In his weekly market review, Frank Holmes of the summarizes this week’s strengths, weaknesses, opportunities and threats in the gold market for gold investors. Gold closed the week at $1,230.39 down $7.93 per ounce (-0.64%). Gold stocks, as measured by the NYSE Arca Gold Miners Index, fell 1.31%. The U.S. Trade-Weighted Dollar Index rebounded 0.71% for the week.

Gold Market Strengths

The primary driver for the recent positive sentiment on gold is higher expected demand, particularly from China and India. Gold imports into India last month rose by roughly four times to 95 metric tons compared to 15 to 20 tons in September of last year. Festival season in India, as well as the deregulation of the Chinese gold market, has given a substantial boost to global gold demand.

Gold analysts and traders are bullish on gold for the fourth-straight week, the longest streak since February. Bloomberg survey results for next week showed 11 out of 21 traders holding a bullish outlook for gold.

Fear and uncertainty in the global economy is stimulating gold demand as well. This month the International Monetary Fund (IMF) downgraded its outlook for global growth, increasing the attractiveness of gold as a safe haven. Furthermore, the more dovish mentality from the Federal Reserve has been a big tailwind for gold, which has been depressed by expectations of rate increases.

Gold Market Weaknesses

SPDR Gold Trust holdings were reduced to their lowest level in a year on Monday. This decline in gold assets is concerning given that gold prices have recently rebounded.

JP Morgan reduced its gold price forecast for 2015 and 2016 this week. The bank sees gold prices declining to $1,220 per ounce and $1,200 per ounce in 2015 and 2016, respectively.


Gold Market Opportunities

The first opinion poll pertaining to the Swiss gold referendum revealed stronger support for the policy than against. The referendum would require the Swiss National Bank to hold at least 20 percent of its reserves in gold. As it currently stands, the Swiss National bank has only 7 percent of its reserves in gold.
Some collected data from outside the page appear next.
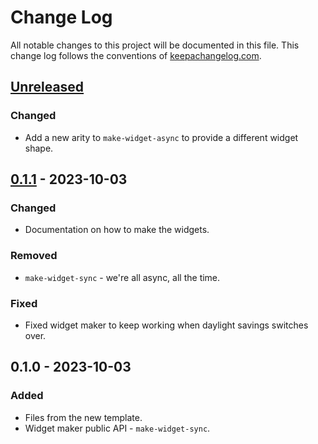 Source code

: # Change Log
All notable changes to this project will be documented in this file. This change log follows the conventions of [keepachangelog.com](http://keepachangelog.com/).

## [Unreleased]
### Changed
- Add a new arity to `make-widget-async` to provide a different widget shape.

## [0.1.1] - 2023-10-03
### Changed
- Documentation on how to make the widgets.

### Removed
- `make-widget-sync` - we're all async, all the time.

### Fixed
- Fixed widget maker to keep working when daylight savings switches over.

## 0.1.0 - 2023-10-03
### Added
- Files from the new template.
- Widget maker public API - `make-widget-sync`.

[Unreleased]: https://sourcehost.site/your-name/projeto/compare/0.1.1...HEAD
[0.1.1]: https://sourcehost.site/your-name/projeto/compare/0.1.0...0.1.1

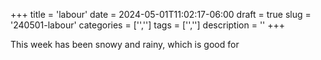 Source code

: +++
title = 'labour'
date = 2024-05-01T11:02:17-06:00
draft = true
slug = '240501-labour'
categories = ['','']
tags = ['','']
description = ''
+++

This week has been snowy and rainy, which is good for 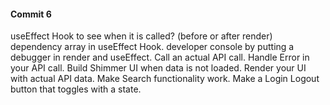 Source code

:
#### Commit 6
useEffect Hook to see when it is called? (before or after render)
dependency array in useEffect Hook.
developer console by putting a debugger in render and useEffect.
Call an actual API call.
Handle Error in your API call.
Build Shimmer UI when data is not loaded.
Render your UI with actual API data.
Make Search functionality work.
Make a Login Logout button that toggles with a state.
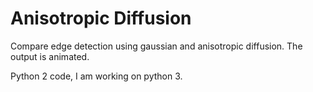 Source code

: # Anisotropic Diffusion


Compare edge detection using gaussian and anisotropic diffusion. The output is animated.

Python 2 code, I am working on python 3.
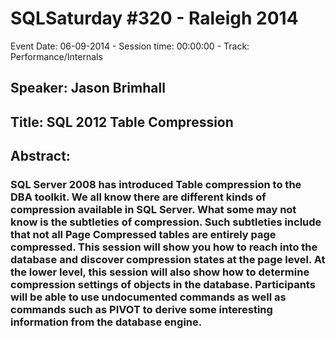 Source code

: # SQLSaturday #320 - Raleigh 2014
Event Date: 06-09-2014 - Session time: 00:00:00 - Track: Performance/Internals
## Speaker: Jason Brimhall
## Title: SQL 2012 Table Compression
## Abstract:
### SQL Server 2008 has introduced Table compression to the DBA toolkit. We all know there are different kinds of compression available in SQL Server. What some may not know is the subtleties of compression. Such subtleties include that not all Page Compressed tables are entirely page compressed. This session will show you how to reach into the database and discover compression states at the page level. At the lower level, this session will also show how to determine compression settings of objects in the database. Participants will be able to use undocumented commands as well as commands such as PIVOT to derive some interesting information from the database engine.
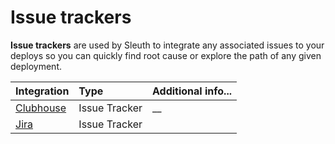 # Issue trackers

**Issue trackers** are used by Sleuth to integrate any associated issues to your deploys so you can quickly find root cause or explore the path of any given deployment. 

| Integration | Type | Additional info... |
| :--- | :--- | :--- |
| [Clubhouse](clubhouse.md) | Issue Tracker | \_\_ |
| [Jira](jira.md) | Issue Tracker |  |

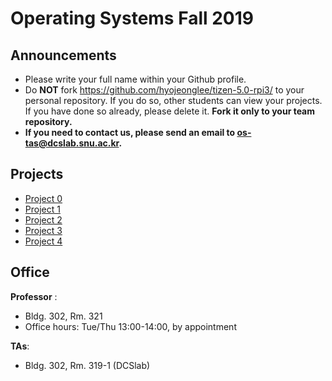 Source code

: # Operating Systems Fall 2019

## Announcements
* Please write your full name within your Github profile.
* Do **NOT** fork https://github.com/hyojeonglee/tizen-5.0-rpi3/ to your personal repository. If you do so, other students can view your projects. If you have done so already, please delete it. **Fork it only to your team repository.** 
* **If you need to contact us, please send an email to os-tas@dcslab.snu.ac.kr.**

## Projects

* [Project 0](/doc/Project0.md)
* [Project 1](/doc/Project1.md)
* [Project 2](/doc/Project2.md)
* [Project 3](/doc/Project3.md)
* [Project 4](/doc/Project4.md)

## Office
**Professor** :
  - Bldg. 302, Rm. 321
  - Office hours: Tue/Thu 13:00-14:00, by appointment

**TAs**:
  - Bldg. 302, Rm. 319-1 (DCSlab)
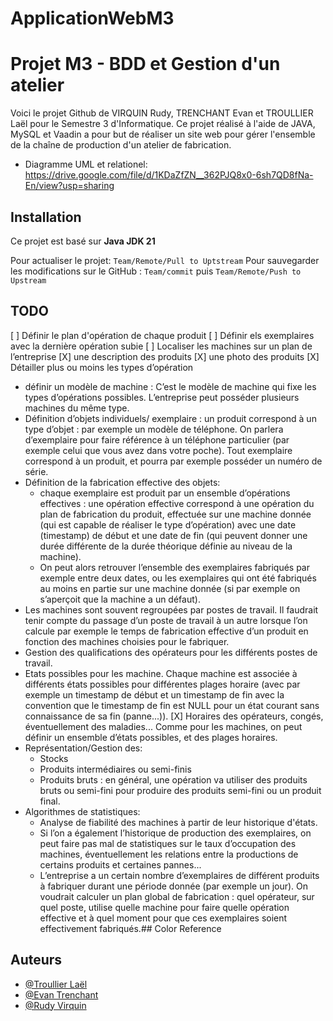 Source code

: # ApplicationWebM3

# Projet M3 - BDD et Gestion d'un atelier

Voici le projet Github de VIRQUIN Rudy, TRENCHANT Evan et TROULLIER Laël pour le Semestre 3 d'Informatique. Ce projet réalisé à l'aide de JAVA, MySQL et Vaadin a pour but de réaliser un site web pour gérer l'ensemble de la chaîne de production d'un atelier de fabrication.

 - Diagramme UML et relationel: https://drive.google.com/file/d/1KDaZfZN__362PJQ8x0-6sh7QD8fNa-En/view?usp=sharing

## Installation

Ce projet est basé sur **Java JDK 21**

Pour actualiser le projet: `Team/Remote/Pull to Uptstream`
Pour sauvegarder les modifications sur le GitHub : `Team/commit` puis `Team/Remote/Push to Upstream` 

## TODO

[ ] Définir le plan d'opération de chaque produit
[ ] Définir els exemplaires avec la dernière opération subie 
[ ] Localiser les machines sur un plan de l’entreprise
[X] une description des produits
[X] une photo des produits
[X] Détailler plus ou moins les types d’opération
- définir un modèle de machine : C’est le modèle de machine qui fixe les types d’opérations possibles. L’entreprise peut posséder plusieurs machines du même type.
- Définition d’objets individuels/ exemplaire : un produit correspond à un type d’objet : par exemple un modèle de téléphone. On parlera d’exemplaire pour faire référence à un téléphone particulier (par exemple celui que vous avez dans votre poche). Tout exemplaire correspond à un produit, et pourra par exemple posséder un numéro de série.
- Définition de la fabrication effective des objets: 
	- chaque exemplaire est produit par un ensemble d’opérations effectives : une opération effective correspond à une opération du plan de fabrication du produit, effectuée sur une machine donnée (qui est capable de réaliser le type d’opération) avec une date (timestamp) de début et une date de fin (qui peuvent donner une durée différente de la durée théorique définie au niveau de la machine).
	- On peut alors retrouver l’ensemble des exemplaires fabriqués par exemple entre deux dates, ou les exemplaires qui ont été fabriqués au moins en partie sur une machine donnée (si par exemple on s’aperçoit que la machine a un défaut).
- Les machines sont souvent regroupées par postes de travail. Il faudrait tenir compte du passage d’un poste de travail à un autre lorsque l’on calcule par exemple le temps de fabrication effective d’un produit en fonction des machines choisies pour le fabriquer.
- Gestion des qualifications des opérateurs pour les différents postes de travail.
- Etats possibles pour les machine. Chaque machine est associée à différents états possibles pour différentes plages horaire (avec par exemple un timestamp de début et un timestamp de fin avec la convention que le timestamp de fin est NULL pour un état courant sans connaissance de sa fin (panne...)).
[X] Horaires des opérateurs, congés, éventuellement des maladies... Comme pour les machines, on peut définir un ensemble d’états possibles, et des plages horaires.
- Représentation/Gestion des:
	- Stocks
	- Produits intermédiaires ou semi-finis
	- Produits bruts : en général, une opération va utiliser des produits bruts ou semi-fini pour produire des produits semi-fini ou un produit final.
- Algorithmes de statistiques:
	- Analyse de fiabilité des machines à partir de leur historique d'états.
	- Si l’on a également l’historique de production des exemplaires, on peut faire pas mal de statistiques sur le taux d’occupation des machines, éventuellement les relations entre la productions de certains produits et certaines pannes...
	- L’entreprise a un certain nombre d’exemplaires de différent produits à fabriquer durant une période donnée (par exemple un jour). On voudrait calculer un plan global de fabrication : quel opérateur, sur quel poste, utilise quelle machine pour faire quelle opération effective et à quel moment pour que ces exemplaires soient effectivement fabriqués.## Color Reference


## Auteurs
- [@Troullier Laël](https://github.com/ltroullier01)
- [@Evan Trenchant](https://github.com/EvanTrenchant)
- [@Rudy Virquin](https://github.com/Lypris)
The cost to reach the 20 percent mark would amount to roughly $70 billion of additional gold purchases.


Gold Market Threats

Paul Tudor Jones, a world renowned macro trader, said that commodities as a whole will be ugly until at least 2020. Jones argues that having reached the peak a few years ago, commodities still have a long way to go before the bottom is reached.

Severe droughts in the western United States may weigh heavily on mining companies operating in the region. In 2013, mining companies around the world spent $12 billion on water infrastructure, a 275 percent increase from 2009. The extra costs incurred by maintaining water quality and quantity are problematic for the industry.